Montreal, April 26, 2002
Localization: A Major Issue In Enhancing the Presence
of both Official Languages on the Internet
Presentation on the occasion of the Internal Symposium on Localization
Dr. Dyane Adam – Commissioner of Official Languages
Check against delivery
Ladies and gentlemen,
I am sure that I need not convince you today of the usefulness, for both private- and public-sector organizations, of creating products and services that are adapted to their clients' needs and expectations.
Instead, I want to speak to you about another classic tenet of marketing: that organizations must speak their clients' language, on the Internet as elsewhere.
Not a single modern-day professor of marketing would challenge the fact that it makes good business sense for organizations to speak their clients' language. No private-sector firm can hope to sell its products by advertising in all the Quebec media in English alone. Is there any substance to this often-repeated but no longer tested claim? There is indeed.

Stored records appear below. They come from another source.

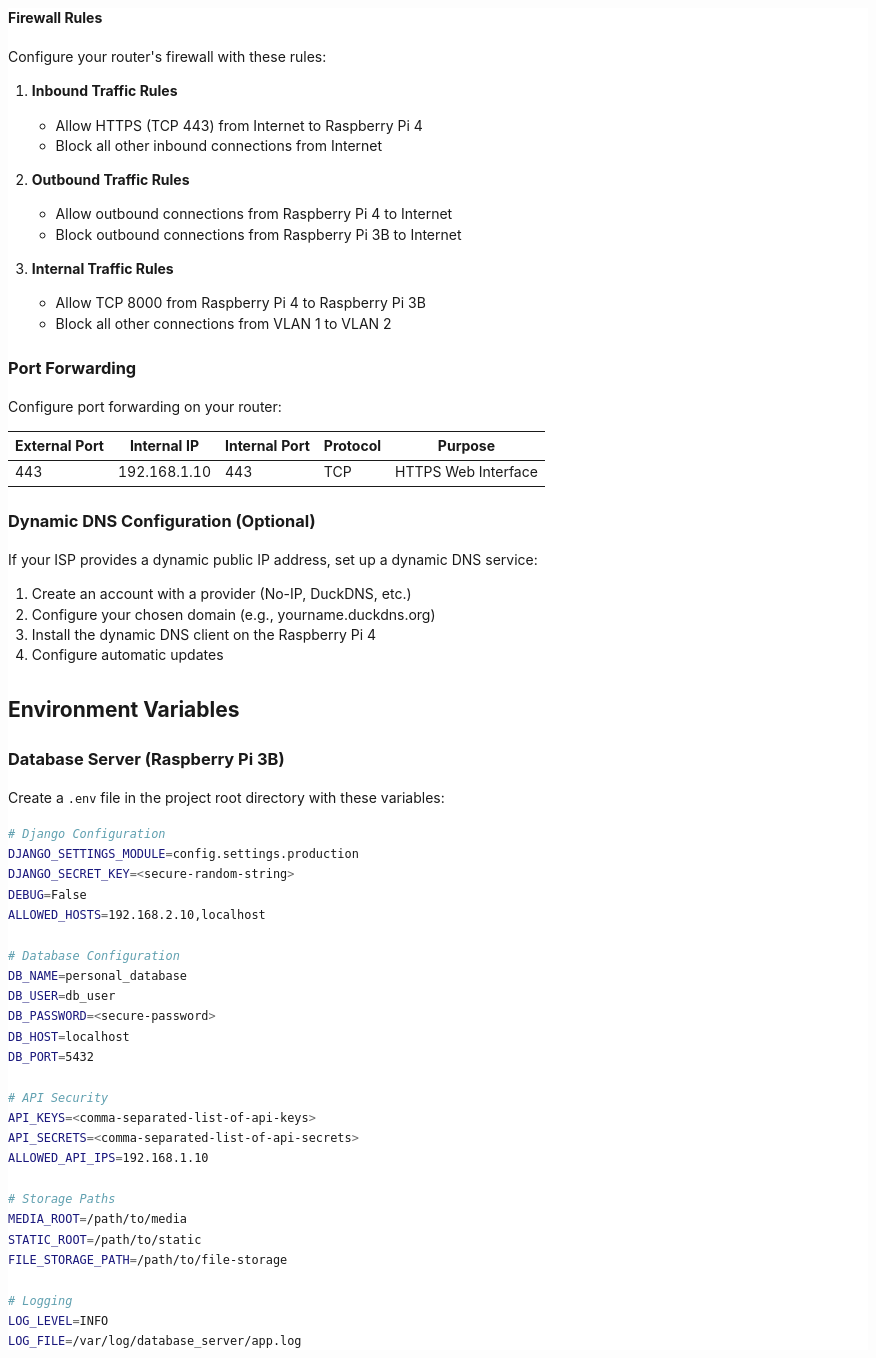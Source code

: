 #### Firewall Rules

Configure your router's firewall with these rules:

1. **Inbound Traffic Rules**
   - Allow HTTPS (TCP 443) from Internet to Raspberry Pi 4
   - Block all other inbound connections from Internet

2. **Outbound Traffic Rules**
   - Allow outbound connections from Raspberry Pi 4 to Internet
   - Block outbound connections from Raspberry Pi 3B to Internet

3. **Internal Traffic Rules**
   - Allow TCP 8000 from Raspberry Pi 4 to Raspberry Pi 3B
   - Block all other connections from VLAN 1 to VLAN 2

### Port Forwarding

Configure port forwarding on your router:

| External Port | Internal IP | Internal Port | Protocol | Purpose |
|---------------|-------------|--------------|----------|---------|
| 443 | 192.168.1.10 | 443 | TCP | HTTPS Web Interface |

### Dynamic DNS Configuration (Optional)

If your ISP provides a dynamic public IP address, set up a dynamic DNS service:

1. Create an account with a provider (No-IP, DuckDNS, etc.)
2. Configure your chosen domain (e.g., yourname.duckdns.org)
3. Install the dynamic DNS client on the Raspberry Pi 4
4. Configure automatic updates

## Environment Variables

### Database Server (Raspberry Pi 3B)

Create a `.env` file in the project root directory with these variables:

```bash
# Django Configuration
DJANGO_SETTINGS_MODULE=config.settings.production
DJANGO_SECRET_KEY=<secure-random-string>
DEBUG=False
ALLOWED_HOSTS=192.168.2.10,localhost

# Database Configuration
DB_NAME=personal_database
DB_USER=db_user
DB_PASSWORD=<secure-password>
DB_HOST=localhost
DB_PORT=5432

# API Security
API_KEYS=<comma-separated-list-of-api-keys>
API_SECRETS=<comma-separated-list-of-api-secrets>
ALLOWED_API_IPS=192.168.1.10

# Storage Paths
MEDIA_ROOT=/path/to/media
STATIC_ROOT=/path/to/static
FILE_STORAGE_PATH=/path/to/file-storage

# Logging
LOG_LEVEL=INFO
LOG_FILE=/var/log/database_server/app.log
```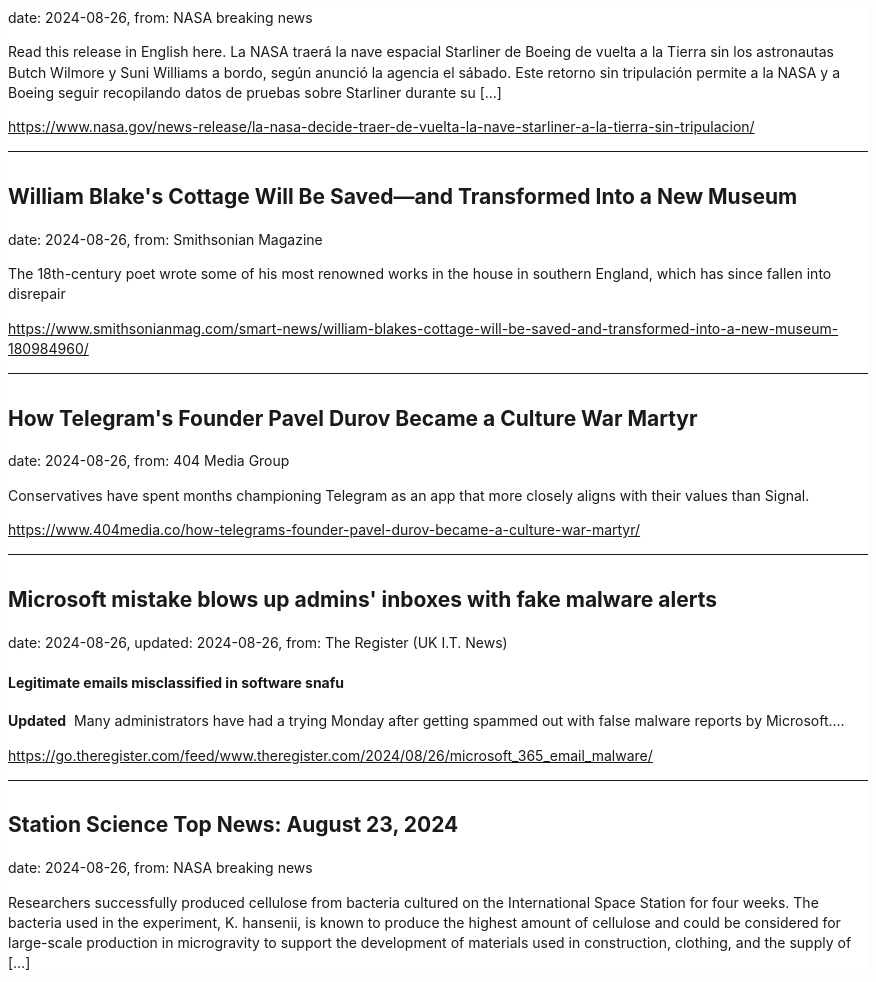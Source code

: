 date: 2024-08-26, from: NASA breaking news

Read this release in English&#160;here. La NASA traerá la nave espacial Starliner de Boeing de vuelta a la Tierra sin los astronautas Butch Wilmore y Suni Williams a bordo, según anunció la agencia el sábado. Este retorno sin tripulación permite a la NASA y a Boeing seguir recopilando datos de pruebas sobre Starliner durante su [&#8230;] 

<https://www.nasa.gov/news-release/la-nasa-decide-traer-de-vuelta-la-nave-starliner-a-la-tierra-sin-tripulacion/>

---

## William Blake's Cottage Will Be Saved—and Transformed Into a New Museum

date: 2024-08-26, from: Smithsonian Magazine

The 18th-century poet wrote some of his most renowned works in the house in southern England, which has since fallen into disrepair 

<https://www.smithsonianmag.com/smart-news/william-blakes-cottage-will-be-saved-and-transformed-into-a-new-museum-180984960/>

---

## How Telegram's Founder Pavel Durov Became a Culture War Martyr

date: 2024-08-26, from: 404 Media Group

Conservatives have spent months championing Telegram as an app that more closely aligns with their values than Signal. 

<https://www.404media.co/how-telegrams-founder-pavel-durov-became-a-culture-war-martyr/>

---

## Microsoft mistake blows up admins' inboxes with fake malware alerts

date: 2024-08-26, updated: 2024-08-26, from: The Register (UK I.T. News)

<h4>Legitimate emails misclassified in software snafu</h4> <p><strong>Updated</strong>  Many administrators have had a trying Monday after getting spammed out with false malware reports by Microsoft.…</p> 

<https://go.theregister.com/feed/www.theregister.com/2024/08/26/microsoft_365_email_malware/>

---

## Station Science Top News: August 23, 2024

date: 2024-08-26, from: NASA breaking news

Researchers successfully produced cellulose from bacteria cultured on the International Space Station for four weeks. The bacteria used in the experiment, K. hansenii, is known to produce the highest amount of cellulose and could be considered for large-scale production in microgravity to support the development of materials used in construction, clothing, and the supply of [&#8230;] 
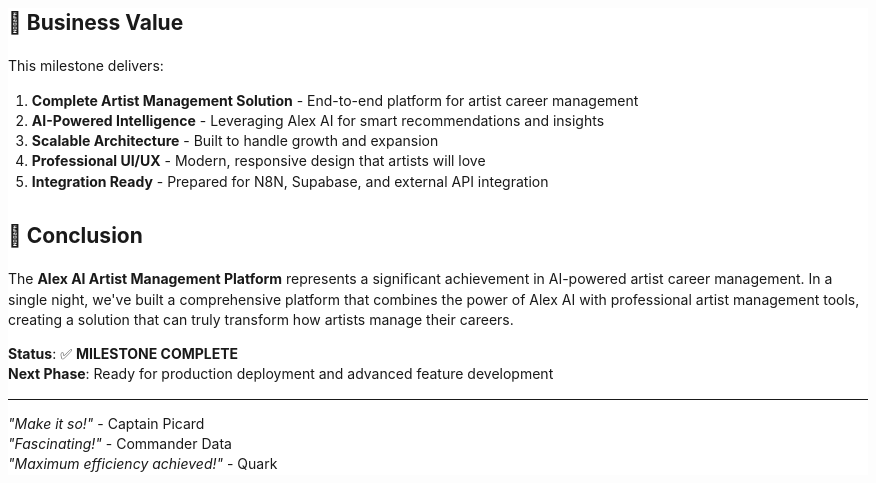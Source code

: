 ## 🎯 **Business Value**

This milestone delivers:

1. **Complete Artist Management Solution** - End-to-end platform for artist career management
2. **AI-Powered Intelligence** - Leveraging Alex AI for smart recommendations and insights
3. **Scalable Architecture** - Built to handle growth and expansion
4. **Professional UI/UX** - Modern, responsive design that artists will love
5. **Integration Ready** - Prepared for N8N, Supabase, and external API integration

## 🌟 **Conclusion**

The **Alex AI Artist Management Platform** represents a significant achievement in AI-powered artist career management. In a single night, we've built a comprehensive platform that combines the power of Alex AI with professional artist management tools, creating a solution that can truly transform how artists manage their careers.

**Status**: ✅ **MILESTONE COMPLETE**  
**Next Phase**: Ready for production deployment and advanced feature development

---

*"Make it so!"* - Captain Picard  
*"Fascinating!"* - Commander Data  
*"Maximum efficiency achieved!"* - Quark
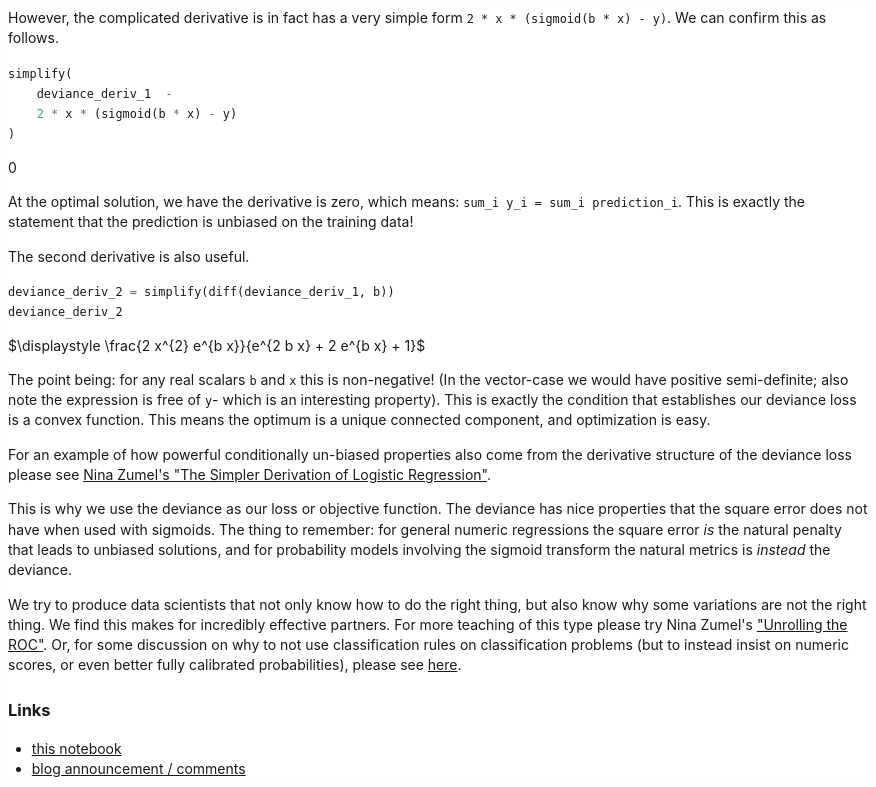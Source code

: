
However, the complicated derivative is in fact has a very simple form `2 * x * (sigmoid(b * x) - y)`.  We can confirm this as follows.


```python
simplify(
    deviance_deriv_1  -  
    2 * x * (sigmoid(b * x) - y) 
)
```




$\displaystyle 0$



At the optimal solution, we have the derivative is zero, which means: `sum_i y_i = sum_i prediction_i`. This is exactly the statement that the prediction is unbiased on the training data!

The second derivative is also useful.


```python
deviance_deriv_2 = simplify(diff(deviance_deriv_1, b))
deviance_deriv_2
```




$\displaystyle \frac{2 x^{2} e^{b x}}{e^{2 b x} + 2 e^{b x} + 1}$



The point being: for any real scalars `b` and `x` this is non-negative! (In the vector-case we would have positive semi-definite; also note the expression is free of `y`- which is an interesting property). This is exactly the condition that establishes our deviance loss is a convex function. This means the optimum is a unique connected component, and optimization is easy.

For an example of how powerful conditionally un-biased properties also come from the derivative structure of the deviance loss please see [Nina Zumel's "The Simpler Derivation of Logistic Regression"](https://win-vector.com/2011/09/14/the-simpler-derivation-of-logistic-regression/).

This is why we use the deviance as our loss or objective function. The deviance has nice properties that the square error does not have when used with sigmoids. The thing to remember: for general numeric regressions the square error *is* the natural penalty that leads to unbiased solutions, and for probability models involving the sigmoid transform the natural metrics is *instead* the deviance.

We try to produce data scientists that not only know how to do the right thing, but also know why some variations are not the right thing. We find this makes for incredibly effective partners. For more teaching of this type please try Nina Zumel's ["Unrolling the ROC"](https://win-vector.com/2020/08/17/unrolling-the-roc/). Or, for some discussion on why to not use classification rules on classification problems (but to instead insist on numeric scores, or even better fully calibrated probabilities), please see [here](https://win-vector.com/2020/08/07/dont-use-classification-rules-for-classification-problems/).

### Links

  * [this notebook](https://github.com/WinVector/Examples/blob/main/WhyNotSquareError/why_deviance.ipynb) 
  * [blog announcement / comments](https://win-vector.com/2020/08/31/why-not-square-error-for-classification/)
 


```python

```
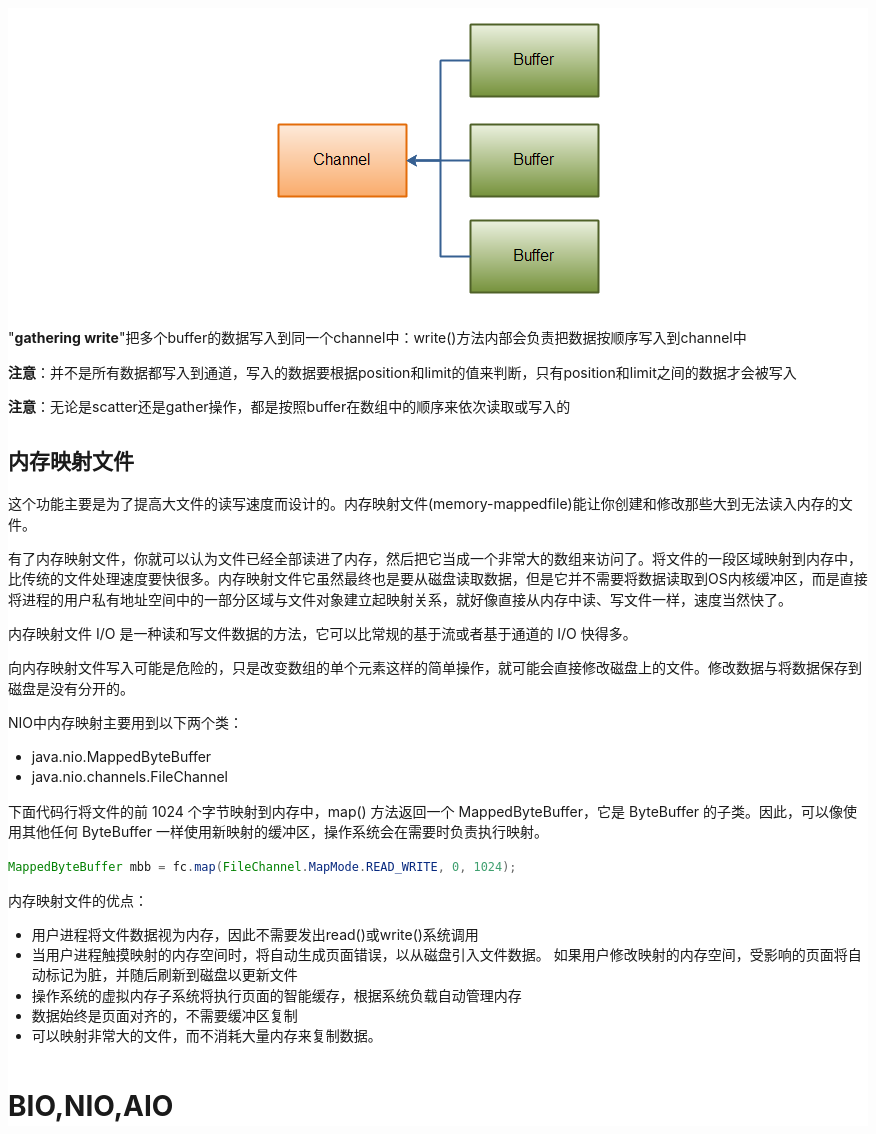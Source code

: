 <div align="center"> 

![](../../pictures/java-io/gather.png ':size=300')
</div>

"**gathering write**"把多个buffer的数据写入到同一个channel中：write()方法内部会负责把数据按顺序写入到channel中

**注意**：并不是所有数据都写入到通道，写入的数据要根据position和limit的值来判断，只有position和limit之间的数据才会被写入

**注意**：无论是scatter还是gather操作，都是按照buffer在数组中的顺序来依次读取或写入的

## 内存映射文件

这个功能主要是为了提高大文件的读写速度而设计的。内存映射文件(memory-mappedfile)能让你创建和修改那些大到无法读入内存的文件。

有了内存映射文件，你就可以认为文件已经全部读进了内存，然后把它当成一个非常大的数组来访问了。将文件的一段区域映射到内存中，比传统的文件处理速度要快很多。内存映射文件它虽然最终也是要从磁盘读取数据，但是它并不需要将数据读取到OS内核缓冲区，而是直接将进程的用户私有地址空间中的一部分区域与文件对象建立起映射关系，就好像直接从内存中读、写文件一样，速度当然快了。

内存映射文件 I/O 是一种读和写文件数据的方法，它可以比常规的基于流或者基于通道的 I/O 快得多。

向内存映射文件写入可能是危险的，只是改变数组的单个元素这样的简单操作，就可能会直接修改磁盘上的文件。修改数据与将数据保存到磁盘是没有分开的。

NIO中内存映射主要用到以下两个类：
- java.nio.MappedByteBuffer
- java.nio.channels.FileChannel

下面代码行将文件的前 1024 个字节映射到内存中，map() 方法返回一个 MappedByteBuffer，它是 ByteBuffer 的子类。因此，可以像使用其他任何 ByteBuffer 一样使用新映射的缓冲区，操作系统会在需要时负责执行映射。

```java
MappedByteBuffer mbb = fc.map(FileChannel.MapMode.READ_WRITE, 0, 1024);
```

内存映射文件的优点：
- 用户进程将文件数据视为内存，因此不需要发出read()或write()系统调用
- 当用户进程触摸映射的内存空间时，将自动生成页面错误，以从磁盘引入文件数据。 如果用户修改映射的内存空间，受影响的页面将自动标记为脏，并随后刷新到磁盘以更新文件
- 操作系统的虚拟内存子系统将执行页面的智能缓存，根据系统负载自动管理内存
- 数据始终是页面对齐的，不需要缓冲区复制
- 可以映射非常大的文件，而不消耗大量内存来复制数据。

# BIO,NIO,AIO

A recent study by Quebec's Conseil de la langue française provides indicators of how important it is to address clients in their own language.1 This study shows that most consumers prefer to use their first language rather than another language. Surveys indicate that most Quebec Francophones prefer to run errands, watch television, and read newspapers in French. This fact means that organizations that communicate in the language of their French-speaking clients will convey the message that they care about these clients and thus, to some extent, create an ''affinity.''
Research has also shown that, by using their target client group's first language learned in documentation, organizations help clients optimize processing of the information conveyed. For example, sales representatives who use their clients' first language are twice as likely to be properly understood than are representatives who use clients' second language.2
Using clients' language fosters not only understanding, but also recall of the message conveyed. A survey conducted in the United States showed that Hispano-Americans recalled an advertising message in Spanish one and one-half times better than a message in English.3 That survey made an important point: using Spanish makes good business sense not only with Hispano-Americans who have little knowledge of English, but also with Hispano-Americans who are completely bilingual.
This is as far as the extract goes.